# Jim's Jack and Jill chair



## jj777746 (Jan 17, 2015)

G'day, i'm posting this for Dad, who is having troubles with his eyes at present. He's almost finished his chair and its looking great. He says it needs one more coat of paint.

Cheers Mike - posting on behalf of Jim .


----------



## hawkeye10 (Jul 28, 2015)

Tell Mr. Jim I like his chairs I hope he gets his eyes back in good health.


----------



## RainMan 2.0 (May 6, 2014)

James , your dad did a great job  

I was thinking of adding a few holes in the middle to hold drinks?


----------



## kp91 (Sep 10, 2004)

Jim,

Your eyes must be better than mine if you think it needs another coat of paint, it looks great from here.
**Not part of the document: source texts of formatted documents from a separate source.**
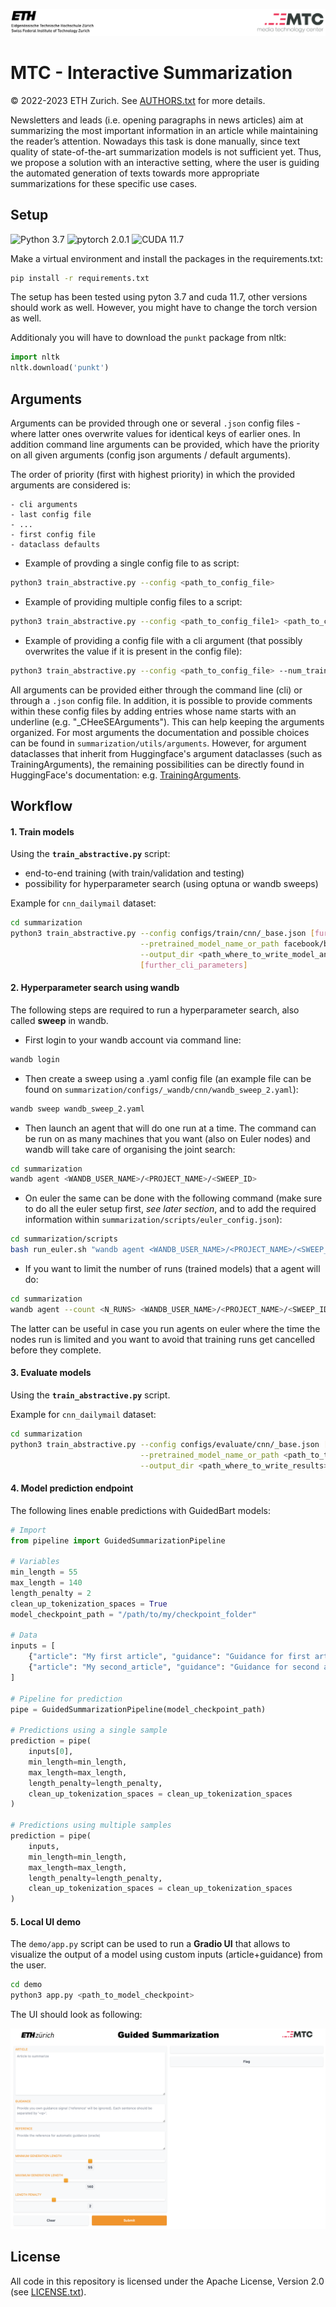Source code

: ![ETH MTC HEADER](./assets/ETHMTCHeaderOriginal.png)

# MTC - Interactive Summarization

© 2022-2023 ETH Zurich. See [AUTHORS.txt](AUTHORS.txt) for more details.

Newsletters and leads (i.e. opening paragraphs in news articles) aim at 
summarizing the most important information in an article while maintaining 
the reader’s attention. Nowadays this task is done manually, since text quality
of state-of-the-art summarization models is not sufficient yet. Thus,
we propose a solution with an interactive setting, where the user is guiding
the automated generation of texts towards more appropriate summarizations for
these specific use cases.

## Setup

![Python 3.7](https://img.shields.io/badge/python-3.7-green.svg?style=plastic&logo=python)
![pytorch 2.0.1](https://img.shields.io/badge/pytorch-2.0.1+cu117-green.svg?style=plastic&logo=pytorch)
![CUDA 11.7](https://img.shields.io/badge/cuda-11.7-green.svg?style=plastic&logo=nvidia)


Make a virtual environment and install the packages in the requirements.txt:
```bash
pip install -r requirements.txt
```

The setup has been tested using pyton 3.7 and cuda 11.7, other versions should
work as well. However, you might have to change the torch version as well.

Additionaly you will have to download the `punkt` package from nltk:

```python
import nltk
nltk.download('punkt')
```

## Arguments

Arguments can be provided through one or several `.json` config files - where
latter ones overwrite values for identical keys of earlier ones. In addition
command line arguments can be provided, which have the priority on all given
arguments (config json arguments / default arguments).

The order of priority (first with highest priority) in which the provided
arguments are considered is:

    - cli arguments
    - last config file
    - ...
    - first config file
    - dataclass defaults

- Example of provding a single config file to as script:

```bash
python3 train_abstractive.py --config <path_to_config_file>
```

- Example of providing multiple config files to a script:

```bash
python3 train_abstractive.py --config <path_to_config_file1> <path_to_config_file2> ...
```

- Example of providing a config file with a cli argument (that possibly
overwrites the value if it is present in the config file):

```bash
python3 train_abstractive.py --config <path_to_config_file> --num_train_epochs 10
```

All arguments can be provided either through the command line (cli) or through a
`.json` config file. In addition, it is possible to provide comments within
these config files by adding entries whose name starts with an underline (e.g.
"_CHeeSEArguments"). This can help keeping the arguments organized.
For most arguments the documentation and possible choices can be found in
`summarization/utils/arguments`. However, for argument dataclasses that inherit
from Huggingface's argument dataclasses (such as TrainingArguments), the
remaining possibilities can be directly found in HuggingFace's documentation:
e.g. [TrainingArguments](https://huggingface.co/transformers/main_classes/trainer.html#transformers.TrainingArguments/).
## Workflow

#### 1. Train models

Using the **```train_abstractive.py```** script:

- end-to-end training (with train/validation and testing)
- possibility for hyperparameter search (using optuna or wandb sweeps)

Example for `cnn_dailymail` dataset:
```bash
cd summarization
python3 train_abstractive.py --config configs/train/cnn/_base.json [further_configs] \
                             --pretrained_model_name_or_path facebook/bart-large-cnn \
                             --output_dir <path_where_to_write_model_and_results> \
                             [further_cli_parameters]
```

#### 2. Hyperparameter search using wandb

The following steps are required to run a hyperparameter search, also called
**sweep** in wandb.

- First login to your wandb account via command line:

```bash
wandb login
```

- Then create a sweep using a .yaml config file (an example file can be found
on `summarization/configs/_wandb/cnn/wandb_sweep_2.yaml`):

```bash
wandb sweep wandb_sweep_2.yaml
```

- Then launch an agent that will do one run at a time. The command can be run 
  on as many machines that you want (also on Euler nodes) and wandb will take
  care of organising the joint search: 

```bash
cd summarization
wandb agent <WANDB_USER_NAME>/<PROJECT_NAME>/<SWEEP_ID>
```

- On euler the same can be done with the following command (make sure to do all
  the euler setup first, *see later section*, and to add the required information within 
  `summarization/scripts/euler_config.json`):
```bash
cd summarization/scripts
bash run_euler.sh "wandb agent <WANDB_USER_NAME>/<PROJECT_NAME>/<SWEEP_ID>"
```
- If you want to limit the number of runs (trained models) that a agent will do:

```bash
cd summarization
wandb agent --count <N_RUNS> <WANDB_USER_NAME>/<PROJECT_NAME>/<SWEEP_ID>
```

The latter can be useful in case you run agents on euler where the time the
nodes run is limited and you want to avoid that training runs get cancelled
before they complete.

#### 3. Evaluate models

Using the **```train_abstractive.py```** script.

Example for `cnn_dailymail` dataset:
```bash
cd summarization
python3 train_abstractive.py --config configs/evaluate/cnn/_base.json [further_configs] \
                             --pretrained_model_name_or_path <path_to_trained_model> \
                             --output_dir <path_where_to_write_results>
```

#### 4. Model prediction endpoint

The following lines enable predictions with GuidedBart models:

```python
# Import
from pipeline import GuidedSummarizationPipeline

# Variables
min_length = 55
max_length = 140
length_penalty = 2
clean_up_tokenization_spaces = True
model_checkpoint_path = "/path/to/my/checkpoint_folder"

# Data
inputs = [
    {"article": "My first article", "guidance": "Guidance for first article"}, 
    {"article": "My second_article", "guidance": "Guidance for second article"}
]

# Pipeline for prediction
pipe = GuidedSummarizationPipeline(model_checkpoint_path)

# Predictions using a single sample
prediction = pipe(
    inputs[0],
    min_length=min_length,
    max_length=max_length,
    length_penalty=length_penalty,
    clean_up_tokenization_spaces = clean_up_tokenization_spaces
)

# Predictions using multiple samples
prediction = pipe(
    inputs,
    min_length=min_length,
    max_length=max_length,
    length_penalty=length_penalty,
    clean_up_tokenization_spaces = clean_up_tokenization_spaces
)
```

#### 5. Local UI demo

The `demo/app.py` script can be used to run a **Gradio UI** that allows to 
visualize the output of a model using custom inputs (article+guidance) from the 
user.

```bash
cd demo
python3 app.py <path_to_model_checkpoint>
```

The UI should look as following:

![ETH MTC HEADER](./assets/demo_preview.png)

## License

All code in this repository is licensed under the Apache License, Version 2.0 (see [LICENSE.txt](LICENSE.txt)).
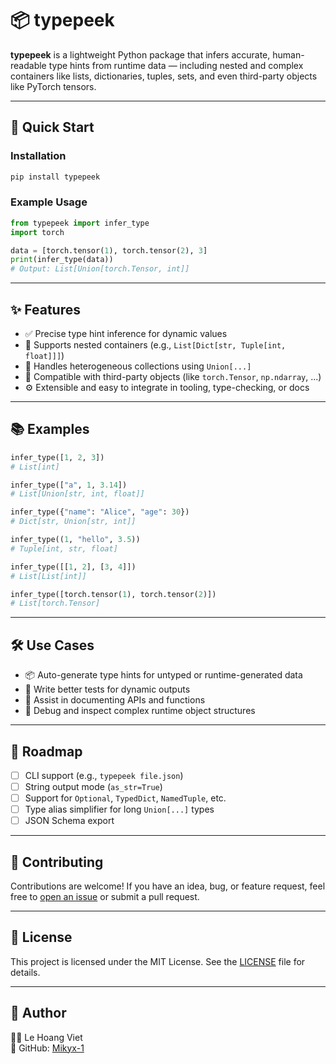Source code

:# 📦 typepeek

**typepeek** is a lightweight Python package that infers accurate, human-readable type hints from runtime data — including nested and complex containers like lists, dictionaries, tuples, sets, and even third-party objects like PyTorch tensors.

---

## 🚀 Quick Start

### Installation

```bash
pip install typepeek
```

### Example Usage

```python
from typepeek import infer_type
import torch

data = [torch.tensor(1), torch.tensor(2), 3]
print(infer_type(data))
# Output: List[Union[torch.Tensor, int]]
```

---

## ✨ Features

- ✅ Precise type hint inference for dynamic values
- 🔁 Supports nested containers (e.g., `List[Dict[str, Tuple[int, float]]]`)
- 🧠 Handles heterogeneous collections using `Union[...]`
- 🧹 Compatible with third-party objects (like `torch.Tensor`, `np.ndarray`, ...)
- ⚙️ Extensible and easy to integrate in tooling, type-checking, or docs

---

## 📚 Examples

```python
infer_type([1, 2, 3])
# List[int]

infer_type(["a", 1, 3.14])
# List[Union[str, int, float]]

infer_type({"name": "Alice", "age": 30})
# Dict[str, Union[str, int]]

infer_type((1, "hello", 3.5))
# Tuple[int, str, float]

infer_type([[1, 2], [3, 4]])
# List[List[int]]

infer_type([torch.tensor(1), torch.tensor(2)])
# List[torch.Tensor]
```

---

## 🛠 Use Cases

- 📦 Auto-generate type hints for untyped or runtime-generated data
- 🧪 Write better tests for dynamic outputs
- 📄 Assist in documenting APIs and functions
- 🧠 Debug and inspect complex runtime object structures

---

## 🔮 Roadmap

- [ ] CLI support (e.g., `typepeek file.json`)
- [ ] String output mode (`as_str=True`)
- [ ] Support for `Optional`, `TypedDict`, `NamedTuple`, etc.
- [ ] Type alias simplifier for long `Union[...]` types
- [ ] JSON Schema export

---

## 🙌 Contributing

Contributions are welcome! If you have an idea, bug, or feature request, feel free to [open an issue](https://github.com/yourusername/typepeek/issues) or submit a pull request.

---

## 📄 License

This project is licensed under the MIT License. See the [LICENSE](./LICENSE) file for details.

---

## 👤 Author

👨‍💻 Le Hoang Viet  
🐙 GitHub: [Mikyx-1](https://github.com/Mikyx-1)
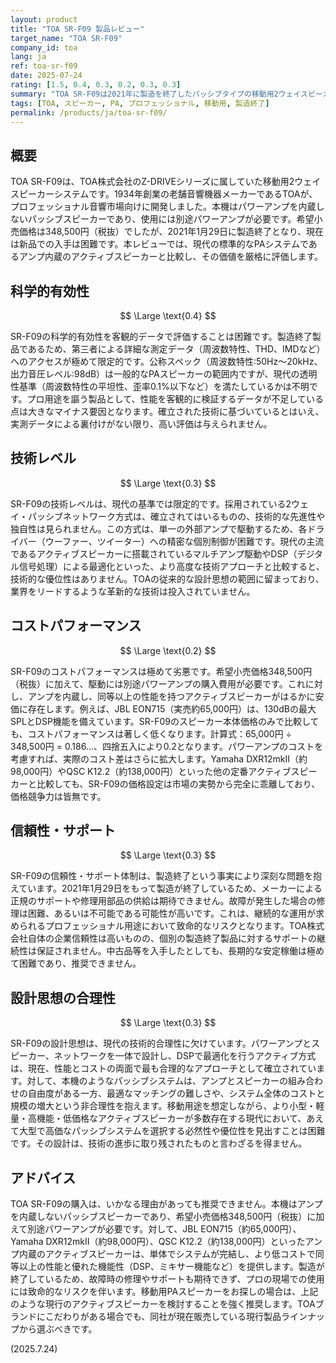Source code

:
 ```yaml
---
layout: product
title: "TOA SR-F09 製品レビュー"
target_name: "TOA SR-F09"
company_id: toa
lang: ja
ref: toa-sr-f09
date: 2025-07-24
rating: [1.5, 0.4, 0.3, 0.2, 0.3, 0.3]
summary: "TOA SR-F09は2021年に製造を終了したパッシブタイプの移動用2ウェイスピーカーです。希望小売価格348,500円（税抜）に対し、アンプを内蔵し同等以上の性能を持つ現代のアクティブスピーカーと比較して著しくコストパフォーマンスが劣るため、推奨できません。"
tags: [TOA, スピーカー, PA, プロフェッショナル, 移動用, 製造終了]
permalink: /products/ja/toa-sr-f09/
---
```


## 概要

TOA SR-F09は、TOA株式会社のZ-DRIVEシリーズに属していた移動用2ウェイスピーカーシステムです。1934年創業の老舗音響機器メーカーであるTOAが、プロフェッショナル音響市場向けに開発しました。本機はパワーアンプを内蔵しないパッシブスピーカーであり、使用には別途パワーアンプが必要です。希望小売価格は348,500円（税抜）でしたが、2021年1月29日に製造終了となり、現在は新品での入手は困難です。本レビューでは、現代の標準的なPAシステムであるアンプ内蔵のアクティブスピーカーと比較し、その価値を厳格に評価します。

## 科学的有効性

$$ \Large \text{0.4} $$

SR-F09の科学的有効性を客観的データで評価することは困難です。製造終了製品であるため、第三者による詳細な測定データ（周波数特性、THD、IMDなど）へのアクセスが極めて限定的です。公称スペック（周波数特性:50Hz～20kHz、出力音圧レベル:98dB）は一般的なPAスピーカーの範囲内ですが、現代の透明性基準（周波数特性の平坦性、歪率0.1%以下など）を満たしているかは不明です。プロ用途を謳う製品として、性能を客観的に検証するデータが不足している点は大きなマイナス要因となります。確立された技術に基づいているとはいえ、実測データによる裏付けがない限り、高い評価は与えられません。

## 技術レベル

$$ \Large \text{0.3} $$

SR-F09の技術レベルは、現代の基準では限定的です。採用されている2ウェイ・パッシブネットワーク方式は、確立されてはいるものの、技術的な先進性や独自性は見られません。この方式は、単一の外部アンプで駆動するため、各ドライバー（ウーファー、ツイーター）への精密な個別制御が困難です。現代の主流であるアクティブスピーカーに搭載されているマルチアンプ駆動やDSP（デジタル信号処理）による最適化といった、より高度な技術アプローチと比較すると、技術的な優位性はありません。TOAの従来的な設計思想の範囲に留まっており、業界をリードするような革新的な技術は投入されていません。

## コストパフォーマンス

$$ \Large \text{0.2} $$

SR-F09のコストパフォーマンスは極めて劣悪です。希望小売価格348,500円（税抜）に加えて、駆動には別途パワーアンプの購入費用が必要です。これに対し、アンプを内蔵し、同等以上の性能を持つアクティブスピーカーがはるかに安価に存在します。例えば、JBL EON715（実売約65,000円）は、130dBの最大SPLとDSP機能を備えています。SR-F09のスピーカー本体価格のみで比較しても、コストパフォーマンスは著しく低くなります。計算式：65,000円 ÷ 348,500円 = 0.186...、四捨五入により0.2となります。パワーアンプのコストを考慮すれば、実際のコスト差はさらに拡大します。Yamaha DXR12mkII（約98,000円）やQSC K12.2（約138,000円）といった他の定番アクティブスピーカーと比較しても、SR-F09の価格設定は市場の実勢から完全に乖離しており、価格競争力は皆無です。

## 信頼性・サポート

$$ \Large \text{0.3} $$

SR-F09の信頼性・サポート体制は、製造終了という事実により深刻な問題を抱えています。2021年1月29日をもって製造が終了しているため、メーカーによる正規のサポートや修理用部品の供給は期待できません。故障が発生した場合の修理は困難、あるいは不可能である可能性が高いです。これは、継続的な運用が求められるプロフェッショナル用途において致命的なリスクとなります。TOA株式会社自体の企業信頼性は高いものの、個別の製造終了製品に対するサポートの継続性は保証されません。中古品等を入手したとしても、長期的な安定稼働は極めて困難であり、推奨できません。

## 設計思想の合理性

$$ \Large \text{0.3} $$

SR-F09の設計思想は、現代の技術的合理性に欠けています。パワーアンプとスピーカー、ネットワークを一体で設計し、DSPで最適化を行うアクティブ方式は、現在、性能とコストの両面で最も合理的なアプローチとして確立されています。対して、本機のようなパッシブシステムは、アンプとスピーカーの組み合わせの自由度がある一方、最適なマッチングの難しさや、システム全体のコストと規模の増大という非合理性を抱えます。移動用途を想定しながら、より小型・軽量・高機能・低価格なアクティブスピーカーが多数存在する現代において、あえて大型で高価なパッシブシステムを選択する必然性や優位性を見出すことは困難です。その設計は、技術の進歩に取り残されたものと言わざるを得ません。

## アドバイス

TOA SR-F09の購入は、いかなる理由があっても推奨できません。本機はアンプを内蔵しないパッシブスピーカーであり、希望小売価格348,500円（税抜）に加えて別途パワーアンプが必要です。対して、JBL EON715（約65,000円）、Yamaha DXR12mkII（約98,000円）、QSC K12.2（約138,000円）といったアンプ内蔵のアクティブスピーカーは、単体でシステムが完結し、より低コストで同等以上の性能と優れた機能性（DSP、ミキサー機能など）を提供します。製造が終了しているため、故障時の修理やサポートも期待できず、プロの現場での使用には致命的なリスクを伴います。移動用PAスピーカーをお探しの場合は、上記のような現行のアクティブスピーカーを検討することを強く推奨します。TOAブランドにこだわりがある場合でも、同社が現在販売している現行製品ラインナップから選ぶべきです。

(2025.7.24)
Neat design, and I am fond of that color!


----------



## DesertRatTom (Jul 3, 2012)

This is the kind of simple, straight forward project I really love. Nothing like sitting out with your sweetie, sipping a toddy or coffee and talking as the sun goes down. Thanks for sharing it.


----------



## old55 (Aug 11, 2013)

Very nice.


----------



## jj777746 (Jan 17, 2015)

Hi All,just to clarify,I had finished the second coat of paint prior to this latest dry eye problem (which is improving every day)& only just got Mike to put the photos on the Forum for me.The brand of paint is Solar Guard & the colour is "blue nun" but I cant guarantee the name as it was typed on a sticker over the label.Thanks for all the suggestions regarding the various paints & colours etc. however I finally used the left-over Solarguard from the tool shed job. Best wishes,Jamesjj


----------



## tomp913 (Mar 7, 2014)

Very nice, I can see one of these sitting on my front porch. A quick search found a easy-to-follow set of free plans Double Chair Bench with Table Plans | MyOutdoorPlans | Free Woodworking Plans and Projects, DIY Shed, Wooden Playhouse, Pergola, Bbq And plans for a matching chair are also available


----------



## Herb Stoops (Aug 28, 2012)

tomp913 said:


> Very nice, I can see one of these sitting on my front porch. A quick search found a easy-to-follow set of free plans Double Chair Bench with Table Plans | MyOutdoorPlans | Free Woodworking Plans and Projects, DIY Shed, Wooden Playhouse, Pergola, Bbq And plans for a matching chair are also available


Thanks for posting the plans, I book marked that for future use.
Herb


----------



## Gaffboat (Mar 11, 2012)

The chairs are great and I really like the colors.


----------



## Shop guy (Nov 22, 2012)

I like the chairs and the colors. Looks very comfy.


----------



## 197761 (May 2, 2017)

I really like this...maybe a project for me next year.


----------